Bug #36704 multi-table update with derived tables cause crash
Submitted: 14 May 2008 0:24 Modified: 29 Jun 2010 6:58
Reporter: Shane Bester (Platinum Quality Contributor) Email Updates:
Status: Can't repeat Impact on me:
None 
Category:MySQL Server: DML Severity:S1 (Critical)
Version:5.1.24, 5.1.26, 5.1.30 OS:Any
Assigned to: CPU Architecture:Any

[14 May 2008 0:24] Shane Bester 
Description:
while testing more stored procedures containing various statements running in 12 threads, this crash happened:

mysqld.exe!create_tmp_field_from_field
mysqld.exe!create_tmp_field
mysqld.exe!create_tmp_table
mysqld.exe!select_union::create_result_table
mysqld.exe!mysql_derived_prepare
mysqld.exe!mysql_handle_derived
mysqld.exe!mysql_multi_update_prepare
mysqld.exe!mysql_execute_command
mysqld.exe!sp_instr_stmt::exec_core
mysqld.exe!sp_lex_keeper::reset_lex_and_exec_core
mysqld.exe!sp_instr_stmt::execute
mysqld.exe!sp_head::execute
mysqld.exe!sp_head::execute_procedure
mysqld.exe!mysql_execute_command
mysqld.exe!mysql_parse
mysqld.exe!dispatch_command
mysqld.exe!do_command
mysqld.exe!handle_one_connection
mysqld.exe!pthread_start
mysqld.exe!_threadstart

How to repeat:
don't know yet.
[25 Jun 2008 18:20] MySQL Verification Team 
this still crashed in 5.1.26.

I have studied the crash which happened in function create_tmp_field_from_field() in sql_select.cc line 9185.

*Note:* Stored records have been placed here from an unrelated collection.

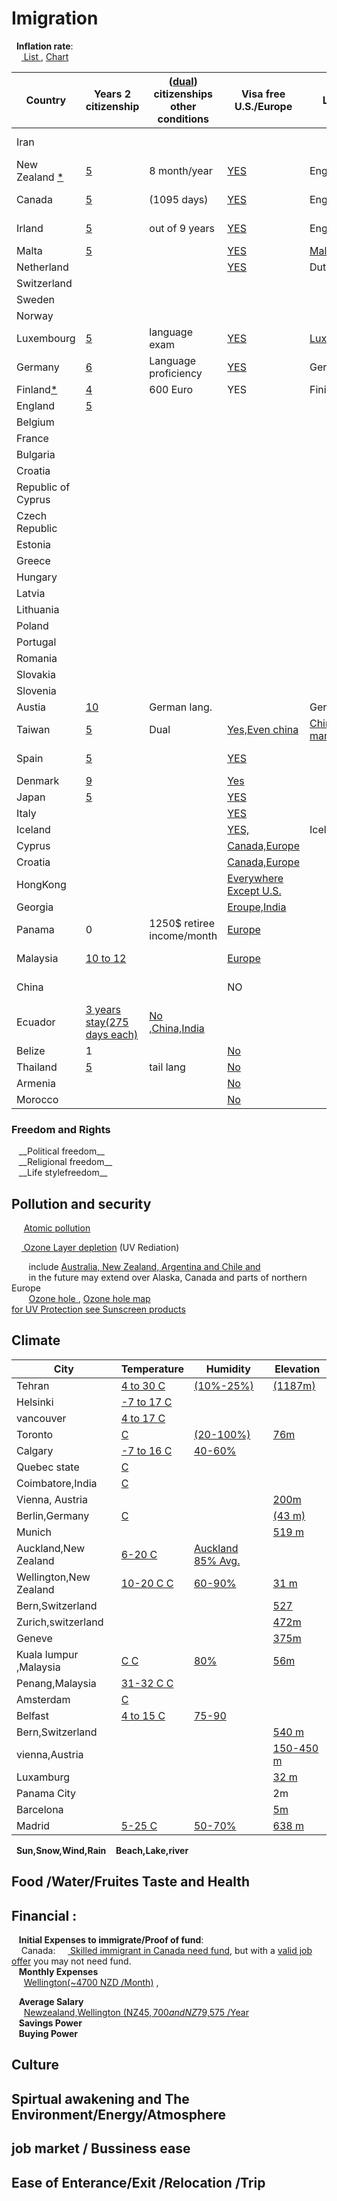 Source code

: <h1>Imigration </h1>

&nbsp;&nbsp;__Inflation rate__:<br>
&nbsp;&nbsp;&nbsp;&nbsp;<a href="https://www.google.com/search?q=countries+inflation+rate&ie=utf-8&oe=utf-8&client=firefox-b-ab">
List	</a>   , <a href="https://tradingeconomics.com/country-list/inflation-rate">Chart</a> <br>

|Country|Years 2 citizenship|(<a href="https://www.google.com/search?num=100&ei=9rJlW429KIvNjgTr16qYCA&q=dual++citizenship&oq=dual++citizenship">dual</a>) citizenships other conditions| Visa free U.S./Europe   |  Language |Currency/US$|GDP|Exports|
|-------|---------|-------------|---------------------|-----------|----|-----|-----|
|Iran  |||||<a href="https://www.xe.com/currencycharts/?from=IRR&to=USD&view=10Y">Rial</a>(0.00001)|<a href="https://tradingeconomics.com/iran/gdp">400 billion$</a>|Oil|
|New Zealand  <a href="https://www.immigration.govt.nz/new-zealand-visas/options/live-permanently">* </a> | <a href="https://www.govt.nz/browse/nz-passports-and-citizenship/nz-citizenship/requirements-for-nz-citizenship/presence-requirements/">5 </a>|8 month/year|<a href="https://en.wikipedia.org/wiki/Visa_requirements_for_New_Zealand_citizens">YES</a>|English|<a href="https://www.xe.com/currencycharts/?from=NZD&to=USD&view=1D">NZ Dollar</a>(0.67)|<a href="https://www.google.com/search?num=100&ei=gullW_34OMnD6QS2xa74CA&q=new+zealand+gdp&oq=New++gdp">$185 B</a>|<a href="https://globaledge.msu.edu/countries/new-zealand/tradestats">Diary,Food,wood</a>|
|Canada |<a href="https://www.canada.ca/en/immigration-refugees-citizenship/services/canadian-citizenship/become-canadian-citizen/eligibility.html">5</a>|(1095 days)|<a href="https://en.wikipedia.org/wiki/Visa_requirements_for_Canadian_citizens">YES</a>|English,french|<a href="https://xe.com/currencycharts/?from=CAD&to=USD&view=5Y">CA Dollar</a>(0.75)|  <a href="https://www.google.com/search?q=canada+gdp&oq=canada+gdp">$1.53 trillion</a>| Enery,wood,Mineral|
|Irland |<a href="http://www.citizensinformation.ie/en/moving_country/irish_citizenship/becoming_an_irish_citizen_through_naturalisation.html">5</a>|out of 9 years</a>|<a href="https://en.wikipedia.org/wiki/Visa_requirements_for_Irish_citizens">YES</a>|English|<a href="https://www.xe.com/currencycharts/?from=IEP&to=USD&view=10Y">Irish pound</a>(1.5)||
|Malta|<a href="https://integration.gov.mt/en/ResidenceAndVisas/Pages/Citizenship.aspx">5</a>||<a href="https://en.wikipedia.org/wiki/Visa_requirements_for_Maltese_citizens">YES</a>|<a href="https://en.wikipedia.org/wiki/Languages_of_Malta">Maltese,English</a>|Euro|
|Netherland|||<a href="https://en.wikipedia.org/wiki/Visa_requirements_for_Dutch_citizens">YES</a>|Dutch,English||
|Switzerland|||||
|Sweden|||||
|Norway|||||
|Luxembourg |<a href="https://en.wikipedia.org/wiki/Luxembourgish_nationality_law">5</a> |language exam |<a href="https://en.wikipedia.org/wiki/Visa_requirements_for_Luxembourgish_citizens">YES</a>|<a href="https://en.wikipedia.org/wiki/Languages_of_Luxembourg">Luxembourgish</a>|<a href="https://www.xe.com/currencycharts/?from=LUF&to=USD&view=5Y">LUF</a>(0.28)||
|Germany | <a href="http://www.germany-visa.org/german-citizenship/">6</a> |Language proficiency|<a href="https://en.wikipedia.org/wiki/Visa_requirements_for_German_citizens">YES</a>|German|<a href="https://www.xe.com/currencycharts/?from=DEM&to=USD&view=5Y">DE Mark</a>(0.6)||
|Finland<a href="https://en.wikipedia.org/wiki/Visa_requirements_for_Finnish_citizens">*</a>|<a href="https://migri.fi/en/permanent-residence-permit">4 </a>|600 Euro|YES|Finish,Swedish|<a href="https://www.xe.com/currencycharts/?from=FIM&to=USD&view=5Y">FI Marka</a>(0.2)||
|England |<a href="https://iasservices.org.uk/indefinite-leave-to-remain/apply-for-indefinite-leave-to-remain/">5</a> ||||
Belgium|||||
France|||||
Bulgaria|||||
Croatia|||||
Republic of Cyprus|||||
Czech Republic|||||
Estonia|||||
Greece|||||
Hungary|||||
Latvia|||||
Lithuania|||||
Poland|||||
Portugal|||||
Romania|||||
Slovakia|||||
Slovenia|||||
|Austia|<a href="https://www.migration.gv.at/en/living-and-working-in-austria/integration-and-citizenship/citizenship/">10</a>|German lang.||German,English||
|Taiwan|<a href="https://en.wikipedia.org/wiki/Nationality_law_of_Taiwan">5 </a>|Dual|<a href="https://en.wikipedia.org/wiki/Visa_requirements_for_Taiwanese_citizens">Yes,Even china</a>|<a href="https://en.wikipedia.org/wiki/Languages_of_Taiwan">Chines manderin</a>||
|Spain |<a href="https://www.expatica.com/new/es/moving/citizenship/spain-citizenship-107634/">5</a>||<a href="https://en.wikipedia.org/wiki/Visa_requirements_for_Spanish_citizens">YES</a>||<a href="https://www.xe.com/currencycharts/?from=ESP&to=USD&view=10Y">ES Peseta</a>(0.007)||
|Denmark|<a href="https://www.justlanded.com/english/Denmark/Denmark-Guide/Visas-Permits/Citizenship">9 </a>||<a href="https://en.wikipedia.org/wiki/Visa_requirements_for_Danish_citizens">Yes</a>|||
|Japan |<a href="https://www.wikihow.com/Become-a-Japanese-Citizen">5</a>||<a href="https://en.wikipedia.org/wiki/Visa_requirements_for_Japanese_citizens">YES</a>|||
|Italy|||<a href="https://en.wikipedia.org/wiki/Visa_requirements_for_Italian_citizens">YES</a>|||
|Iceland|||<a href="https://en.wikipedia.org/wiki/Visa_requirements_for_Icelandic_citizens">YES,</a>|Icelandic||
|Cyprus|||<a href="https://en.wikipedia.org/wiki/Visa_requirements_for_Cypriot_citizens">Canada,Europe|||
|Croatia|||<a href="https://en.wikipedia.org/wiki/Visa_requirements_for_Croatian_citizens">Canada,Europe</a>|||
|HongKong|||<a href="https://en.wikipedia.org/wiki/Visa_requirements_for_Chinese_citizens_of_Hong_Kong">Everywhere Except U.S.</a>|||
|Georgia|||<a href="https://en.wikipedia.org/wiki/Visa_requirements_for_Georgian_citizens">Eroupe,India</a>|||
|Panama |0|1250$ retiree income/month|<a href="https://en.wikipedia.org/wiki/Visa_requirements_for_Panamanian_citizens">Europe</a>||US$| $44 B|<a href="https://en.wikipedia.org/wiki/Economy_of_Panama">Antibitics,Fuel</a>|
|Malaysia |<a href="https://www.justlanded.com/english/Malaysia/Malaysia-Guide/Visas-Permits/Malaysian-citizenship">10 to 12</a>||<a href="https://en.wikipedia.org/wiki/Visa_requirements_for_Malaysian_citizens">Europe</a>||<a href="https://www.xe.com/currencycharts/?from=MYR&to=USD&view=10Y">MY Ringit</a>(0.25)||
|China |||NO||<a href="https://www.xe.com/currencycharts/?from=USD&to=CNY&view=10Y">CN Yuan</a>(0.13)||
|Ecuador|<a href="https://translate.googleusercontent.com/translate_c?depth=1&rurl=translate.google.com&sl=auto&sp=nmt4&tl=en&u=https://www.cancilleria.gob.ec/obtencion-de-nacionalidad-ecuatoriana-mediante-carta-de-naturalizacion/&xid=17259,15700021,15700124,15700149,15700168,15700186,15700191,15700201,15700208&usg=ALkJrhguEYp7mmJGyyd-aHZgqXoilruutw">3 years stay(275 days each)</a>|<a href="https://en.wikipedia.org/wiki/Visa_requirements_for_Ecuadorian_citizens">No ,China,India</a>||||
|Belize  |1||<a href="https://en.wikipedia.org/wiki/Visa_requirements_for_Belizean_citizens">No</a>||<a href="https://www.xe.com/currencycharts/?from=BZD&to=USD&view=5Y">Belize $</a>(0.5)||
|Thailand |<a href="https://www.justlanded.com/english/Thailand/Thailand-Guide/Visas-Permits/Thai-Citizenship">5</a>|  tail lang|<a href="https://en.wikipedia.org/wiki/Visa_requirements_for_Thai_citizens">No</a>|||
|Armenia|||<a href="https://en.wikipedia.org/wiki/Visa_requirements_for_Armenian_citizens">No</a>|||
|Morocco|||<a href="https://en.wikipedia.org/wiki/Visa_requirements_for_Moroccan_citizens">No</a>|||
	
 <h3>Freedom and Rights</h2> 
  &nbsp;&nbsp; __Political freedom__
 <br>
  &nbsp;&nbsp; __Religional freedom__
 <br>
 &nbsp;&nbsp; __Life stylefreedom__
 <br>

<h2> Pollution and security</h2>

  &nbsp;&nbsp;&nbsp;&nbsp;  <a href="https://www.mpg.de/11583624/original-1508156177.jpg?t=eyJ3aWR0aCI6MTQwMCwib2JqX2lkIjoxMTU4MzYyNH0=--89a145434832f20e7ee237570e87985767547d5d"> Atomic pollution</a>
  <br>
  
  &nbsp;&nbsp;&nbsp;&nbsp;<a href="https://www.google.com/search?num=100&ei=uz1jW_OnC8iSsAH0ta7AAw&q=ozone+layer+depletion+affected+areas&oq=ozone+layer+depletion+affected+areas">
	Ozone Layer depletion</a> (UV Rediation) <br>
	
 &nbsp;&nbsp;&nbsp;&nbsp;&nbsp;&nbsp; include
 <a href="http://www.wmo.int/pages/prog/arep/WMOAntarcticOzoneBulletins2016.html">Australia, New Zealand, Argentina and Chile and </a><br>
 &nbsp;&nbsp;&nbsp;&nbsp;&nbsp;&nbsp; in the future may extend over Alaska, Canada and parts of northern Europe
  <br>
 &nbsp;&nbsp;&nbsp;&nbsp;&nbsp;&nbsp; <a href="http://archive.stats.govt.nz/browse_for_stats/environment/environmental-reporting-series/environmental-indicators/Home/Atmosphere-and-climate/ozone-hole.aspx">Ozone hole </a>,
 <a href="https://www.google.com/search?biw=1366&bih=645&tbs=qdr%3Ay&tbm=isch&sa=1&ei=EUNjW4vxEYWVsAGzuJPoDw&q=Ozone+hole+map+&oq=Ozone+hole+map+">Ozone hole map</a>
<br>
<a href="https://www.google.com/search?q=broad-spectrum+sunscreens&oq=broad-spectrum+sunscreens&aqs=chrome..69i57j0l5.436j0j7&sourceid=chrome&ie=UTF-8"> for UV Protection see Sunscreen products</a>
<br>

 <h2>	Climate	    </h2>

|City |Temperature| Humidity | Elevation |
|-----|-----------|----------|-----------|
| Tehran   | <a href="https://www.google.com/search?num=100&ei=xMJiW9OpM4Lt6ASs-o2wAw&q=+temperature+graph+tehran&oq=+temperature+graph+tehran">4 to 30 C</a>           |    <a href="https://www.weatheronline.co.uk/weather/maps/city?WMO=40754&CONT=asie&LAND=IR&ART=RLF&LEVEL=150"> (10%-25%) </a>       |  <a href="http://dateandtime.info/citycoordinates.php?id=112931">(1187m)</a>         |
| Helsinki |<a href="https://www.holiday-weather.com/helsinki/averages/"> -7 to 17 C</a> | | |
| vancouver |<a href="https://www.holiday-weather.com/vancouver/averages/"> 4 to 17 C</a> | | |
| Toronto |<a href="https://www.google.com/search?num=100&ei=fsNiW63pO8rX6ASMzqLYAw&q=temperature+graph+toronto&oq=temperature+graph+toronto">  C</a> | <a href="https://toronto.weatherstats.ca/charts/relative_humidity-hourly.html">(20-100%) </a> |  <a href="https://www.toronto.ca/311/knowledgebase/kb/docs/articles/information-and-technology/solutions-development/geospatial-competency-centre/torontos-elevationaltitude-above-sea-level.html">76m<a>|
| Calgary |<a href="https://www.holiday-weather.com/calgary/averages/">-7 to 16 C</a> | <a href="https://calgary.weatherstats.ca/charts/relative_humidity-hourly.html">40-60% </a>| |
| Quebec state |<a href="ttps://en.climate-data.org/region/62/#example0"> C</a> | | |
| Coimbatore,India |<a href="https://en.climate-data.org/location/2788/"> C</a> | | |
| Vienna, Austria |||<a href="http://www.vienna.climatemps.com/map.php">200m</a>|
| Berlin,Germany |<a href="https://www.holiday-weather.com/berlin/averages/"> C</a> | |<a href="http://dateandtime.info/citycoordinates.php?id=2950159">(43 m)</a>  |
| Munich ||| <a href="http://dateandtime.info/citycoordinates.php?id=2867714">519 m </a> |
| Auckland,New Zealand |<a href="https://en.climate-data.org/location/3605/">6-20 C</a> |  <a href="https://www.weatheronline.co.nz/weather/maps/city?WMO=93110&CONT=nznz&LAND=NZ8&ART=RLF&LEVEL=150">Auckland 85% Avg.</a>| |
| Wellington,New Zealand |<a href="https://en.climate-data.org/location/2/">10-20 C C</a> |  <a href="https://www.weatheronline.co.nz/weather/maps/city?WMO=93439&CONT=nznz&LAND=NZ7&ART=RLF&LEVEL=150">60-90%</a>|<a href="http://dateandtime.info/citycoordinates.php?id=2179537">31 m </a> |
|Bern,Switzerland|||<a href="http://www.floodmap.net/Elevation/ElevationMap/?gi=2661552">527</a>
|Zurich,switzerland |||<a href="http://www.floodmap.net/Elevation/ElevationMap/?gi=2657896">472m</a>|
|Geneve|||<a href="http://www.floodmap.net/Elevation/ElevationMap/?gi=2660646">375m</a>	
| Kuala lumpur ,Malaysia  |<a href="https://www.holiday-weather.com/kuala_lumpur/averages"> C C</a> |  <a href="https://weather-and-climate.com/average-monthly-Rainfall-Temperature-Sunshine,Kuala-Lumpur,Malaysia">80%</a>|   <a href="http://dateandtime.info/citycoordinates.php?id=1735161">56m </a>|
|Penang,Malaysia  |<a href="https://weather-and-climate.com/average-monthly-Rainfall-Temperature-Sunshine,Penang,Malaysia">31-32 C C</a> | | |
| Amsterdam |<a href="https://en.climate-data.org/location/3330/"> C</a> | | |
| Belfast |<a href="https://en.climate-data.org/location/6014/">4 to 15 C</a> | <a href="https://weather-and-climate.com/average-monthly-Humidity-perc,belfast-gb,United-Kingdom">75-90</a> | |
|Bern,Switzerland |||<a href="https://en.wikipedia.org/wiki/List_of_European_cities_by_elevation">540 m</a>|
|vienna,Austria||| <a href="https://en.wikipedia.org/wiki/Vienna">150-450 m</a>|
|Luxamburg|||<a href="https://www.graphicmaps.com/luxembourg">32 m</a>|
|Panama City|||2m|
|Barcelona |||<a href="http://www.barcelona.climatemps.com/map.php">5m</a>|
|Madrid |<a href="https://www.holiday-weather.com/madrid/averages/"> 5-25 C </a>|<a href="https://weather-and-climate.com/average-monthly-Humidity-perc,Madrid,Spain">50-70%</a>|<a href="http://www.floodmap.net/Elevation/ElevationMap/?gi=3117735">638 m</a>
	
 &nbsp;&nbsp;__Sun,Snow,Wind,Rain__ 
 &nbsp;&nbsp; __Beach,Lake,river__ <br>
 <h2> Food /Water/Fruites Taste and Health</h2>
 <h2>Financial :</h2>
 

&nbsp;&nbsp; __Initial Expenses to immigrate/Proof of fund__:<br>
&nbsp;&nbsp;&nbsp;&nbsp;Canada:
&nbsp;&nbsp;&nbsp;&nbsp;<a href="https://www.canada.ca/en/immigration-refugees-citizenship/services/immigrate-canada/express-entry/documents/proof-funds.html"> Skilled immigrant in Canada need fund</a>, but with a <a href="http://www.cic.gc.ca/english/helpcentre/answer.asp?qnum=695&top=29&_ga=2.119675712.957029425.1533227914-289267728.1533227914"> valid job offer</a>
you may not need fund.
<br> 
&nbsp;&nbsp; __Monthly Expenses__ <br>
&nbsp;&nbsp;&nbsp;&nbsp; <a href="https://www.expatistan.com/cost-of-living/wellington">Wellington(~4700 NZD /Month)</a> ,
<br>

&nbsp;&nbsp; __Average Salary__  <br>
&nbsp;&nbsp;&nbsp;&nbsp; <a href="https://www.payscale.com/research/NZ/Location=Wellington/Salary">Newzealand,Wellington (NZ$45,700 and NZ$79,575 /Year</a>
 <br>
&nbsp;&nbsp; __Savings Power__ <br>
&nbsp;&nbsp; __Buying Power__ <br>


<h2> Culture </h2>
<h2> Spirtual awakening and The Environment/Energy/Atmosphere </h2>
<h2> job market / Bussiness ease </h2>
<h2> Ease of Enterance/Exit /Relocation /Trip </h2>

new_field= org_field->new_field(thd->mem_root, table,
               table == org_field->table); 

the cause was the pointers in/to the virtual function table seems to have been changed by another thread and thus the address to new_field couldn't be looked up.  Here's the corresponding assembler (and my commentary):

00582498 mov ebx,dword ptr [esp+30h] get table from stack....
0058249C cmp ebx,dword ptr [edi+10h] compare table to org_field->table
0058249F mov ecx,dword ptr [esp+24h] get thd from stack 
005824A3 mov edx,dword ptr [edi] put address of__vfptr (0x007e8734) in edx
005824A5 mov edx,dword ptr [edx+0C4h] <--crash 

[edx+0xc4] should (and does in the core) point to 49th function address which is new_field().  But at the time of this crash, the values at 0x007e8734 must have momentarily been garbage.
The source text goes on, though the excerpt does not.